12.3 Institutional Arrangement For Non Listed Companies
12.3 Institutional Arrangement for Non-Listed Companies
12.3.1 Information on a number of Listed Companies is accessible through Bombay Stock Exchange Official Directory, CMIE’s PROWESS, Capital Line 2000, etc. It should be underlined that even these sources do not cover the entire listed segment possibly due to non-availability of Annual Reports, cost considerations and heavy emphasis on companies attracting the investor’s interest. For instance, while there are a little less than 10,000 listed companies as per SEBI, the number of companies for which some minimum financial data are available in PROWESS for the years 1996-97, 1997-98 and 1998-99 ranges between 5,000 and 6,000 (including foreign banks and some unlisted companies). If one wishes to study a common sample for all the three years, the number falls to a little less than 4,000. The number of companies shrinks further if a longer period is considered. Indeed, data on all the listed companies is not available from any single source. Even more problematic is getting the information on closely-held Public Limited Companies and Private Limited Companies. Further, in the liberalized Foreign Direct Investment (FDI) regime, a number of companies, even though possessing a substantial turnover and scale of operations, do not get listed and operate as closely-held companies. The passenger car and household appliances industries offer excellent examples in this regard. Detailed data on the operations of many important companies in these industries remain virtually inaccessible to policy planners, researchers and industry analysts. There is a need to define a new criterion to identify important companies that may be treated as deemed widely-held irrespective of their listing on the stock exchange, as is being practised in the US, and therefore suitable for detailed disclosures.

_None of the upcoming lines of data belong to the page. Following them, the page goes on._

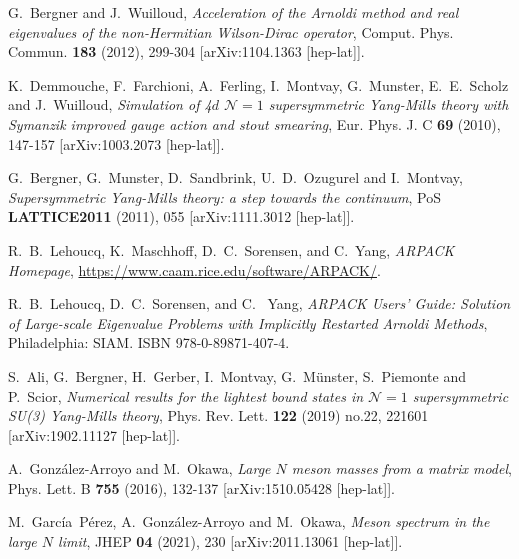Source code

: \documentclass[a4paper,11pt]{article}
\begin{document}
\begin{thebibliography}{99}
G.~Bergner and J.~Wuilloud,
\textit{Acceleration of the Arnoldi method and real eigenvalues of the non-Hermitian Wilson-Dirac operator},
Comput. Phys. Commun. \textbf{183} (2012), 299-304
[arXiv:1104.1363 [hep-lat]].

K.~Demmouche, F.~Farchioni, A.~Ferling, I.~Montvay, G.~Munster, E.~E.~Scholz and J.~Wuilloud,
\textit{Simulation of 4$d$ $\mathcal{N}=1$ supersymmetric Yang-Mills theory with Symanzik improved gauge action and stout smearing},
Eur. Phys. J. C \textbf{69} (2010), 147-157
[arXiv:1003.2073 [hep-lat]]. 

G.~Bergner, G.~Munster, D.~Sandbrink, U.~D.~Ozugurel and I.~Montvay,
\textit{Supersymmetric Yang-Mills theory: a step towards the continuum},
PoS \textbf{LATTICE2011} (2011), 055
[arXiv:1111.3012 [hep-lat]].


R.~B.~Lehoucq, K.~Maschhoff, D.~C.~Sorensen, and C.~Yang,
\textit{ARPACK Homepage},
\url{https://www.caam.rice.edu/software/ARPACK/}.

R.~B.~Lehoucq,   D.~C.~Sorensen, and C.~ Yang, 
\textit{ARPACK Users' Guide: Solution of Large-scale Eigenvalue Problems with Implicitly Restarted Arnoldi Methods},
Philadelphia: SIAM. ISBN 978-0-89871-407-4.

S.~Ali, G.~Bergner, H.~Gerber, I.~Montvay, G.~M\"unster, S.~Piemonte and P.~Scior,
\textit{Numerical results for the lightest bound states in $\mathcal{N}=1$ supersymmetric SU(3) Yang-Mills theory},
Phys. Rev. Lett. \textbf{122} (2019) no.22, 221601
[arXiv:1902.11127 [hep-lat]].

A.~Gonz\'{a}lez-Arroyo and M.~Okawa,
\textit{Large $N$ meson masses from a matrix model},
Phys. Lett. B \textbf{755} (2016), 132-137
[arXiv:1510.05428 [hep-lat]].

M.~Garc\'{i}a~P\'erez, A.~Gonz\'{a}lez-Arroyo and M.~Okawa,
\textit{Meson spectrum in the large $N$ limit},
JHEP \textbf{04} (2021), 230
[arXiv:2011.13061 [hep-lat]].

\end{thebibliography}
\end{document}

12.3.2 The Commission, therefore, recommends that:
Companies having assets or sales over, say, Rs. 50 crores (on the lines of deemed public company in the Companies Act), or having a market share of over 10 per cent in a particular market segment, or those with controlling foreign interest should be brought under some legal obligations to provide for necessary disclosure of annual reports and their accessibility to the public. Such transparency with regard to reporting and disclosure requirements should be adequate, even if not necessarily on par with listed companies.
The DCA should have the primary responsibility of bringing out basic statistics in respect of such companies.